[ENH] Proper calculation of distances #2454

janezd · 2017-07-06T14:36:21Z

Issue

Orange currently uses the puny SKL functions for computation of distances, which have no normalization and don't handle nominal features and missing values.

Description of changes

Includes

Code changes
Tests
Documentation

ajdapretnar · 2017-07-06T14:38:41Z

I was wondering what's this year's big project after last year's trees. Looks like a logical continuation. 👍

janezd · 2017-07-06T14:42:09Z

The code is far from done yet. You can comment on it, but at this moment I wish if somebody could take a look at distances.md from this pull request (open it in an editor with a viewer that can parse LaTeX (e.g. Haroopad) or see the attached PDF). It describes the normalization and treatment of missing values for different cases and distance types. @BlazZupan?

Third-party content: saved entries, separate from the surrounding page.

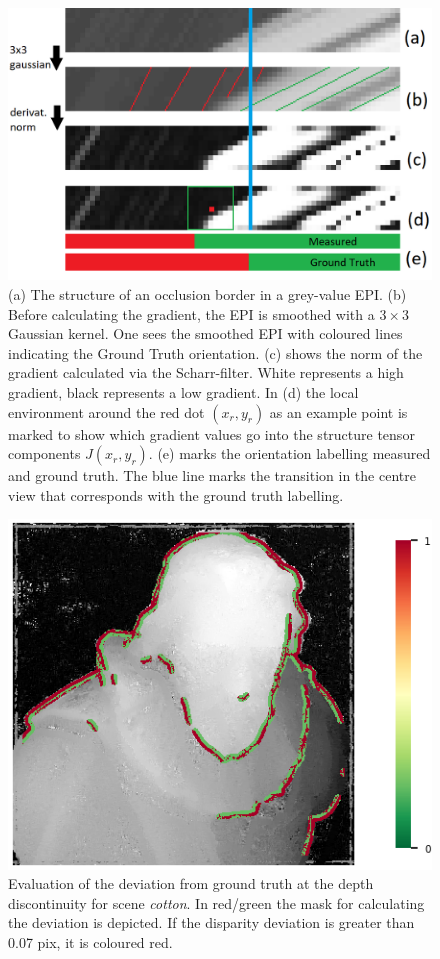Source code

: \documentclass  [
  paper    = a4,
  BCOR     = 10mm,
  twoside,
  fontsize = 12pt,
  fleqn,
  toc      = bibnumbered,
  toc      = listofnumbered,
  numbers  = noendperiod,
  headings = normal,
  listof   = leveldown,
  version  = 3.03
]                                       {scrreprt}
\begin{document}
  \begin{figure}[h!]
  	\centering
  	\includegraphics[width=0.7\linewidth]{images/occlusion_painted2}
  	\caption[Occlusion in an EPI]{(a) The structure of an occlusion border in a grey-value EPI. (b) Before calculating the gradient, the EPI is smoothed with a $3 \times 3$ Gaussian kernel. One sees the smoothed EPI with coloured lines indicating the Ground Truth orientation. (c) shows the norm of the gradient calculated via the Scharr-filter. White represents a high gradient, black represents a low gradient. In (d) the local environment around the red dot $(x_r,y_r)$ as an example point is marked to show which gradient values go into the structure tensor components $J(x_r,y_r)$. (e) marks the orientation labelling measured and ground truth. The blue line marks the transition in the centre view that corresponds with the ground truth labelling. }
  	\label{fig:occlusion}
  \end{figure}
\begin{figure}[h!]
	\centering
	\includegraphics[width=0.7\linewidth]{images/cotton_discontinuities_0070}
	\caption[Discontinuity evaluation]{Evaluation of the deviation from ground truth at the depth discontinuity for scene \textit{cotton}. In red/green the mask for calculating the deviation is depicted. If the disparity deviation is greater than 0.07 pix, it is coloured red.}
	\label{fig:cottondiscontinuities0070}
\end{figure}
  
\end{document}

@nikicc, which type of sparse matrices (preferably a single one) do I need to support?

distances.pdf

janezd · 2017-07-06T14:45:46Z

@ajdapretnar, yes, it's logical, it's the next most annoying thing in Orange after trees (and before Bayes?).

nikicc · 2017-07-06T17:22:48Z

@nikicc, which type of sparse matrices (preferably a single one) do I need to support?

SciPy's csr_matrix and csc_matrix are the only one that we currently use AFAIK. I believe they support normal NumPy indexing; just that one is faster for column- and the other for row operations. A while ago, we decided that we do not make any guarantees and whoever would prefer one to the other may change it inplace on the table, so feel free to do so if this brings any speed-ups.

Also, I suggest that rather than calling NumPy directly — I spotted at least np.bincount and np.nanmean — you consider functions from Orange/statistics/util.py. There are some NumPy's equivalent function that can also handle sparse data. E.g. bincount and nanmean are already there, but you might need to write others like nanvar etc.

janezd · 2017-07-10T13:40:30Z

@nikicc, what do you mean by not making any guarantees?

Do I understand correctly that the new code for calculation of distances needs to support both types of matrices? The thing is that the Python code only covers fitting (that is, computation of means and variances needed for handling missing values and normalization). Actual computation is in Cython. I thus have to write a separate function for each matrix type x distance type x axis. Which is, well, lots of functions (eight per each matrix type). :)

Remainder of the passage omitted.